The intentional patchiness of this book is imbued with Tsing’s curiosity, but can also make it difficult to follow a single train of thought, as topics are repeatedly approached from different angles. This iterative mode of reflection and reconsideration derives from the anthropological methods and makes for engaging reading.
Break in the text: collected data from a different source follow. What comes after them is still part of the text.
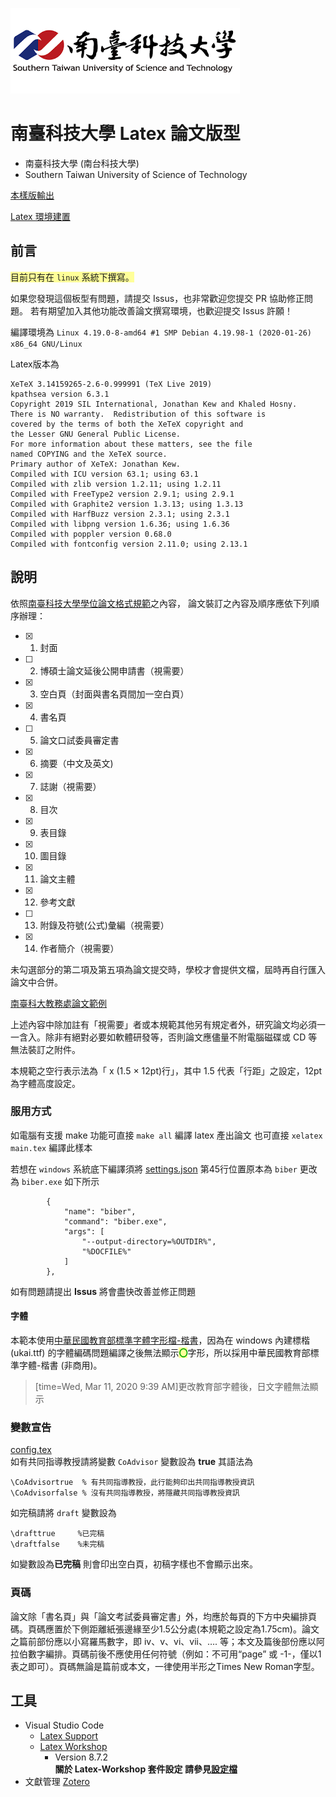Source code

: [![](Figures/Logos/stustlargelogo.png "研究生學位考試專區")](https://academic.stust.edu.tw/tc/node/DegreeExam)
# 南臺科技大學 Latex 論文版型

- 南臺科技大學 (南台科技大學)
- Southern Taiwan University of Science of Technology

[本樣版輸出](build/main.pdf)

[Latex 環境建置](https://hackmd.io/@YingChao/LaTeX_Setup)

## 前言
<span style="background-color: #FFFF99">目前只有在 `linux` 系統下撰寫。</span>

如果您發現這個板型有問題，請提交 Issus，也非常歡迎您提交 PR 協助修正問題。
若有期望加入其他功能改善論文撰寫環境，也歡迎提交 Issus 許願！ 

編譯環境為 `Linux 4.19.0-8-amd64 #1 SMP Debian 4.19.98-1 (2020-01-26) x86_64 GNU/Linux` 

Latex版本為 
```
XeTeX 3.14159265-2.6-0.999991 (TeX Live 2019)
kpathsea version 6.3.1
Copyright 2019 SIL International, Jonathan Kew and Khaled Hosny.
There is NO warranty.  Redistribution of this software is
covered by the terms of both the XeTeX copyright and
the Lesser GNU General Public License.
For more information about these matters, see the file
named COPYING and the XeTeX source.
Primary author of XeTeX: Jonathan Kew.
Compiled with ICU version 63.1; using 63.1
Compiled with zlib version 1.2.11; using 1.2.11
Compiled with FreeType2 version 2.9.1; using 2.9.1
Compiled with Graphite2 version 1.3.13; using 1.3.13
Compiled with HarfBuzz version 2.3.1; using 2.3.1
Compiled with libpng version 1.6.36; using 1.6.36
Compiled with poppler version 0.68.0
Compiled with fontconfig version 2.11.0; using 2.13.1
```

## 說明
依照[南臺科技大學學位論文格式規範](https://academic.stust.edu.tw/tc/node/DegreeExam)之內容，
論文裝訂之內容及順序應依下列順序辦理：
- [X] 1. 封面
- [ ] 2. 博碩士論文延後公開申請書（視需要）
- [X] 3. 空白頁（封面與書名頁間加一空白頁）
- [X] 4. 書名頁
- [ ] 5. 論文口試委員審定書
- [X] 6. 摘要（中文及英文)
- [X] 7. 誌謝（視需要）
- [X] 8. 目次
- [X] 9. 表目錄
- [X] 10. 圖目錄
- [X] 11. 論文主體
- [X] 12. 參考文獻
- [ ] 13. 附錄及符號(公式)彙編（視需要）
- [X] 14. 作者簡介（視需要）

未勾選部分的第二項及第五項為論文提交時，學校才會提供文檔，屆時再自行匯入論文中合併。

[南臺科大教務處論文範例][1]

上述內容中除加註有「視需要」者或本規範其他另有規定者外，研究論文均必須一一含入。除非有絕對必要如軟體研發等，否則論文應儘量不附電腦磁碟或 CD 等無法裝訂之附件。

本規範之空行表示法為「 x (1.5 × 12pt)行」，其中 1.5 代表「行距」之設定，12pt 為字體高度設定。

### 服用方式
如電腦有支援 make 功能可直接 `make all` 編譯 latex 產出論文
也可直接 `xelatex main.tex` 編譯此樣本

若想在 `windows` 系統底下編譯須將 [settings.json](.vscode/settings.json) 第45行位置原本為 `biber` 更改為 `biber.exe` 如下所示

```json=43
        {
            "name": "biber",
            "command": "biber.exe",
            "args": [
                "--output-directory=%OUTDIR%",
                "%DOCFILE%"
            ]
        },
```

如有問題請提出 **Issus** 將會盡快改善並修正問題

#### 字體
本範本使用[中華民國教育部標準字體字形檔-楷書](https://language.moe.gov.tw/result.aspx?classify_sn=23&subclassify_sn=436&content_sn=47)，因為在 windows 內建標楷 (ukai.ttf) 的字體編碼問題編譯之後無法顯示<span style="background-color: #FFFF99"><font color=#00AA00>**〇**</font></span>字形，所以採用中華民國教育部標準字體-楷書 (非商用)。
> [time=Wed, Mar 11, 2020 9:39 AM]更改教育部字體後，日文字體無法顯示

### 變數宣告
[config.tex](Configurations/config.tex) <br>
如有共同指導教授請將變數 `CoAdvisor` 變數設為 **true** 其語法為
```latex=.
\CoAdvisortrue  % 有共同指導教授，此行能夠印出共同指導教授資訊
\CoAdvisorfalse % 沒有共同指導教授，將隱藏共同指導教授資訊
```
如完稿請將 `draft` 變數設為
```latex=.
\drafttrue     %已完稿
\draftfalse    %未完稿
```
如變數設為**已完稿** 則會印出空白頁，初稿字樣也不會顯示出來。


### 頁碼
論文除「書名頁」與「論文考試委員審定書」外，均應於每頁的下方中央編排頁碼。頁碼應置於下側距離紙張邊緣至少1.5公分處(本規範之設定為1.75cm)。論文之篇前部份應以小寫羅馬數字，即 iv、v、vi、vii、…. 等；本文及篇後部份應以阿拉伯數字編排。頁碼前後不應使用任何符號（例如：不可用“page” 或 -1-，僅以1表之即可）。頁碼無論是篇前或本文，一律使用半形之Times New Roman字型。

## 工具

- Visual Studio Code
    - [Latex Support](https://marketplace.visualstudio.com/items?itemName=torn4dom4n.latex-support)
    - [Latex Workshop](https://marketplace.visualstudio.com/items?itemName=James-Yu.latex-workshop)
        - Version 8.7.2 <BR>
**關於 Latex-Workshop 套件設定 請參見[設定檔](.vscode/settings.json)**
- 文獻管理 [Zotero](https://www.zotero.org/)




[1]: https://academic.stust.edu.tw/Sysid/academic/files/DegreeExamination/THESIS_example.pdf
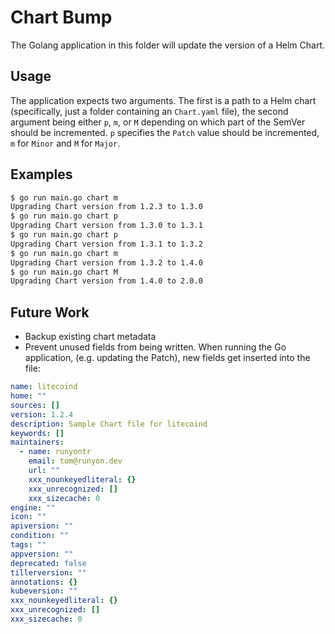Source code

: # Chart Bump

The Golang application in this folder will update the version of a Helm Chart.

## Usage

The application expects two arguments. The first is a path to a Helm chart (specifically, just a folder containing an `Chart.yaml` file), the second argument being
either `p`, `m`, or `M` depending on which part of the SemVer should be incremented. `p` specifies the `Patch` value should be incremented, `m` for `Minor` and `M` for `Major`.

## Examples

```bash
$ go run main.go chart m
Upgrading Chart version from 1.2.3 to 1.3.0
$ go run main.go chart p
Upgrading Chart version from 1.3.0 to 1.3.1
$ go run main.go chart p
Upgrading Chart version from 1.3.1 to 1.3.2
$ go run main.go chart m
Upgrading Chart version from 1.3.2 to 1.4.0
$ go run main.go chart M
Upgrading Chart version from 1.4.0 to 2.0.0
```

## Future Work

- Backup existing chart metadata
- Prevent unused fields from being written. When running the Go application, (e.g. updating the Patch), new fields get inserted into the file:

```yaml
name: litecoind
home: ""
sources: []
version: 1.2.4
description: Sample Chart file for litecoind
keywords: []
maintainers:
  - name: runyontr
    email: tom@runyon.dev
    url: ""
    xxx_nounkeyedliteral: {}
    xxx_unrecognized: []
    xxx_sizecache: 0
engine: ""
icon: ""
apiversion: ""
condition: ""
tags: ""
appversion: ""
deprecated: false
tillerversion: ""
annotations: {}
kubeversion: ""
xxx_nounkeyedliteral: {}
xxx_unrecognized: []
xxx_sizecache: 0
```
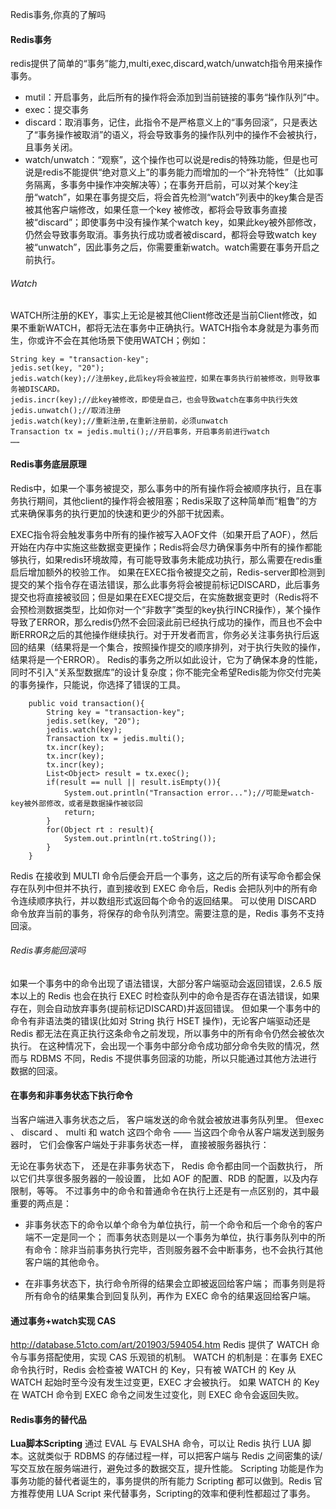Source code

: Redis事务,你真的了解吗
#### Redis事务
redis提供了简单的“事务”能力,multi,exec,discard,watch/unwatch指令用来操作事务。
- mutil：开启事务，此后所有的操作将会添加到当前链接的事务“操作队列”中。
- exec：提交事务
- discard：取消事务，记住，此指令不是严格意义上的“事务回滚”，只是表达了“事务操作被取消”的语义，将会导致事务的操作队列中的操作不会被执行，且事务关闭。
- watch/unwatch：“观察”，这个操作也可以说是redis的特殊功能，但是也可说是redis不能提供“绝对意义上”的事务能力而增加的一个“补充特性”（比如事务隔离，多事务中操作冲突解决等）；在事务开启前，可以对某个key注册“watch”，如果在事务提交后，将会首先检测“watch”列表中的key集合是否被其他客户端修改，如果任意一个key 被修改，都将会导致事务直接被“discard”；即使事务中没有操作某个watch key，如果此key被外部修改，仍然会导致事务取消。事务执行成功或者被discard，都将会导致watch key被“unwatch”，因此事务之后，你需要重新watch。watch需要在事务开启之前执行。

###### Watch
WATCH所注册的KEY，事实上无论是被其他Client修改还是当前Client修改，如果不重新WATCH，都将无法在事务中正确执行。WATCH指令本身就是为事务而生，你或许不会在其他场景下使用WATCH；例如：
```
String key = "transaction-key";  
jedis.set(key, "20");  
jedis.watch(key);//注册key,此后key将会被监控，如果在事务执行前被修改，则导致事务被DISCARD。  
jedis.incr(key);//此key被修改，即使是自己，也会导致watch在事务中执行失效  
jedis.unwatch();//取消注册  
jedis.watch(key);//重新注册,在重新注册前，必须unwatch  
Transaction tx = jedis.multi();//开启事务，开启事务前进行watch
……
```

#### Redis事务底层原理
Redis中，如果一个事务被提交，那么事务中的所有操作将会被顺序执行，且在事务执行期间，其他client的操作将会被阻塞；Redis采取了这种简单而“粗鲁”的方式来确保事务的执行更加的快速和更少的外部干扰因素。

EXEC指令将会触发事务中所有的操作被写入AOF文件（如果开启了AOF），然后开始在内存中实施这些数据变更操作；Redis将会尽力确保事务中所有的操作都能够执行，如果redis环境故障，有可能导致事务未能成功执行，那么需要在redis重启后增加额外的校验工作。
如果在EXEC指令被提交之前，Redis-server即检测到提交的某个指令存在语法错误，那么此事务将会被提前标记DISCARD，此后事务提交也将直接被驳回；但是如果在EXEC提交后，在实施数据变更时（Redis将不会预检测数据类型，比如你对一个“非数字”类型的key执行INCR操作），某个操作导致了ERROR，那么redis仍然不会回滚此前已经执行成功的操作，而且也不会中断ERROR之后的其他操作继续执行。对于开发者而言，你务必关注事务执行后返回的结果（结果将是一个集合，按照操作提交的顺序排列，对于执行失败的操作，结果将是一个ERROR）。
Redis的事务之所以如此设计，它为了确保本身的性能，同时不引入“关系型数据库”的设计复杂度；你不能完全希望Redis能为你交付完美的事务操作，只能说，你选择了错误的工具。
```
    public void transaction(){  
        String key = "transaction-key";  
        jedis.set(key, "20");  
        jedis.watch(key);  
        Transaction tx = jedis.multi();  
        tx.incr(key);  
        tx.incr(key);  
        tx.incr(key);  
        List<Object> result = tx.exec();  
        if(result == null || result.isEmpty()){  
            System.out.println("Transaction error...");//可能是watch-key被外部修改，或者是数据操作被驳回  
            return;  
        }  
        for(Object rt : result){  
            System.out.println(rt.toString());  
        }  
    }  
```

Redis 在接收到 MULTI 命令后便会开启一个事务，这之后的所有读写命令都会保存在队列中但并不执行，直到接收到 EXEC 命令后，Redis 会把队列中的所有命令连续顺序执行，并以数组形式返回每个命令的返回结果。
可以使用 DISCARD 命令放弃当前的事务，将保存的命令队列清空。需要注意的是，Redis 事务不支持回滚。

###### Redis事务能回滚吗
如果一个事务中的命令出现了语法错误，大部分客户端驱动会返回错误，2.6.5 版本以上的 Redis 也会在执行 EXEC 时检查队列中的命令是否存在语法错误，如果存在，则会自动放弃事务(提前标记DISCARD)并返回错误。
但如果一个事务中的命令有非语法类的错误(比如对 String 执行 HSET 操作)，无论客户端驱动还是 Redis 都无法在真正执行这条命令之前发现，所以事务中的所有命令仍然会被依次执行。
在这种情况下，会出现一个事务中部分命令成功部分命令失败的情况，然而与 RDBMS 不同，Redis 不提供事务回滚的功能，所以只能通过其他方法进行数据的回滚。


#### 在事务和非事务状态下执行命令
当客户端进入事务状态之后， 客户端发送的命令就会被放进事务队列里。
但exec 、 discard 、 multi 和 watch 这四个命令 —— 当这四个命令从客户端发送到服务器时， 它们会像客户端处于非事务状态一样， 直接被服务器执行：

无论在事务状态下， 还是在非事务状态下， Redis 命令都由同一个函数执行， 所以它们共享很多服务器的一般设置， 比如 AOF 的配置、RDB 的配置，以及内存限制，等等。
不过事务中的命令和普通命令在执行上还是有一点区别的，其中最重要的两点是：
- 非事务状态下的命令以单个命令为单位执行，前一个命令和后一个命令的客户端不一定是同一个；
    而事务状态则是以一个事务为单位，执行事务队列中的所有命令：除非当前事务执行完毕，否则服务器不会中断事务，也不会执行其他客户端的其他命令。

- 在非事务状态下，执行命令所得的结果会立即被返回给客户端；
    而事务则是将所有命令的结果集合到回复队列，再作为 EXEC 命令的结果返回给客户端。
 

#### 通过事务+watch实现 CAS
http://database.51cto.com/art/201903/594054.htm
Redis 提供了 WATCH 命令与事务搭配使用，实现 CAS 乐观锁的机制。
WATCH 的机制是：在事务 EXEC 命令执行时，Redis 会检查被 WATCH 的 Key，只有被 WATCH 的 Key 从 WATCH 起始时至今没有发生过变更，EXEC 才会被执行。
如果 WATCH 的 Key 在 WATCH 命令到 EXEC 命令之间发生过变化，则 EXEC 命令会返回失败。


#### Redis事务的替代品
**Lua脚本Scripting**
通过 EVAL 与 EVALSHA 命令，可以让 Redis 执行 LUA 脚本。这就类似于 RDBMS 的存储过程一样，可以把客户端与 Redis 之间密集的读/写交互放在服务端进行，避免过多的数据交互，提升性能。
Scripting 功能是作为事务功能的替代者诞生的，事务提供的所有能力 Scripting 都可以做到。Redis 官方推荐使用 LUA Script 来代替事务，Scripting的效率和便利性都超过了事务。



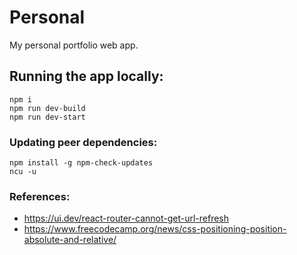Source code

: # Personal
My personal portfolio web app.

## Running the app locally:
```
npm i
npm run dev-build
npm run dev-start

```

### Updating peer dependencies:
```
npm install -g npm-check-updates
ncu -u
```

### References:
- https://ui.dev/react-router-cannot-get-url-refresh
- https://www.freecodecamp.org/news/css-positioning-position-absolute-and-relative/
Tsing does not venture much into esoteric analysis and system-wide generalization, but stays on the ground and with the trouble, showing less of a vision for alternative futures in revolution, but a guide to an endangered present in solidarity.4

Anna Lowenhaupt Tsing
The Mushroom at the End of the World: On the Possibilities of Living in Capitalist Ruins
Princeton University Press
2015
352 pages

About the Author

Thomas Zauner shifted from quantum physics to science and technology studies in Vienna, Austria, and works as an activist and organizer.

References

  1. Jason W. Moore, “The Capitalocene, Part I: On the Nature and Origins of Our Ecological Crisis,” The Journal of Peasant Studies 44, no. 3 (May 4, 2017): 594–630; Bruno Latour, Isabelle Stengers, Anna Tsing, and Nils Bubandt, “Anthropologists Are Talking–About Capitalism, Ecology, and Apocalypse.” Ethnos 83, no. 3 (May 27, 2018): 587–606.
  2. Anna Lowenhaupt Tsing, Heather Swanson, Elaine Gan, and Nils Bubandt, eds., Arts of Living on a Damaged Planet (Minneapolis: University of Minnesota Press, 2017).
  3. Nausicaä of the Valley of the Wind, film, directed by Hayao Miyazaki, Tokyo: Studio Ghibli, Inc., 1984.
  4. Donna Haraway, Staying with the Trouble: Making Kin in the Chthulucene (Durham: Duke University Press, 2016).